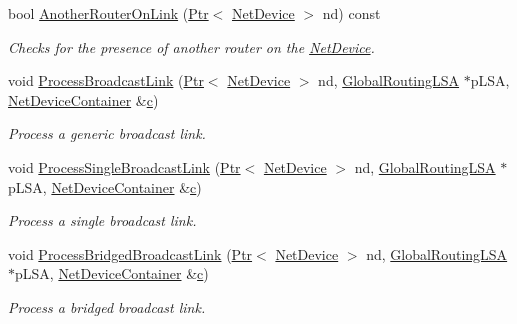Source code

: \begin{DoxyCompactItemize}
bool \hyperlink{classns3_1_1GlobalRouter_ae2af74f394b3b8de4daad7000fb0b9f7}{Another\+Router\+On\+Link} (\hyperlink{classns3_1_1Ptr}{Ptr}$<$ \hyperlink{classns3_1_1NetDevice}{Net\+Device} $>$ nd) const 
\begin{DoxyCompactList}\small\item\em Checks for the presence of another router on the \hyperlink{classns3_1_1NetDevice}{Net\+Device}. \end{DoxyCompactList}\item 
void \hyperlink{classns3_1_1GlobalRouter_af981be58153ef32690b434072cd3205b}{Process\+Broadcast\+Link} (\hyperlink{classns3_1_1Ptr}{Ptr}$<$ \hyperlink{classns3_1_1NetDevice}{Net\+Device} $>$ nd, \hyperlink{classns3_1_1GlobalRoutingLSA}{Global\+Routing\+L\+SA} $\ast$p\+L\+SA, \hyperlink{classns3_1_1NetDeviceContainer}{Net\+Device\+Container} \&\hyperlink{mmwave_2model_2fading-traces_2fading__trace__generator_8m_ae0323a9039add2978bf5b49550572c7c}{c})
\begin{DoxyCompactList}\small\item\em Process a generic broadcast link. \end{DoxyCompactList}\item 
void \hyperlink{classns3_1_1GlobalRouter_a16b0eecb167b84a7160c8903839a826f}{Process\+Single\+Broadcast\+Link} (\hyperlink{classns3_1_1Ptr}{Ptr}$<$ \hyperlink{classns3_1_1NetDevice}{Net\+Device} $>$ nd, \hyperlink{classns3_1_1GlobalRoutingLSA}{Global\+Routing\+L\+SA} $\ast$p\+L\+SA, \hyperlink{classns3_1_1NetDeviceContainer}{Net\+Device\+Container} \&\hyperlink{mmwave_2model_2fading-traces_2fading__trace__generator_8m_ae0323a9039add2978bf5b49550572c7c}{c})
\begin{DoxyCompactList}\small\item\em Process a single broadcast link. \end{DoxyCompactList}\item 
void \hyperlink{classns3_1_1GlobalRouter_a7368716600989ea7d4bec67fa4f86e4c}{Process\+Bridged\+Broadcast\+Link} (\hyperlink{classns3_1_1Ptr}{Ptr}$<$ \hyperlink{classns3_1_1NetDevice}{Net\+Device} $>$ nd, \hyperlink{classns3_1_1GlobalRoutingLSA}{Global\+Routing\+L\+SA} $\ast$p\+L\+SA, \hyperlink{classns3_1_1NetDeviceContainer}{Net\+Device\+Container} \&\hyperlink{mmwave_2model_2fading-traces_2fading__trace__generator_8m_ae0323a9039add2978bf5b49550572c7c}{c})
\begin{DoxyCompactList}\small\item\em Process a bridged broadcast link. \end{DoxyCompactList}\item 

\end{DoxyCompactItemize}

Work item ▸ Your answer must consist solely of the lines above between the line holding "Process a generic" and the line holding "Process a single", inclusive, copied exactly.

Expected answer ▸
\begin{DoxyCompactList}\small\item\em Process a generic broadcast link. \end{DoxyCompactList}\item 
void \hyperlink{classns3_1_1GlobalRouter_a16b0eecb167b84a7160c8903839a826f}{Process\+Single\+Broadcast\+Link} (\hyperlink{classns3_1_1Ptr}{Ptr}$<$ \hyperlink{classns3_1_1NetDevice}{Net\+Device} $>$ nd, \hyperlink{classns3_1_1GlobalRoutingLSA}{Global\+Routing\+L\+SA} $\ast$p\+L\+SA, \hyperlink{classns3_1_1NetDeviceContainer}{Net\+Device\+Container} \&\hyperlink{mmwave_2model_2fading-traces_2fading__trace__generator_8m_ae0323a9039add2978bf5b49550572c7c}{c})
\begin{DoxyCompactList}\small\item\em Process a single broadcast link. \end{DoxyCompactList}\item 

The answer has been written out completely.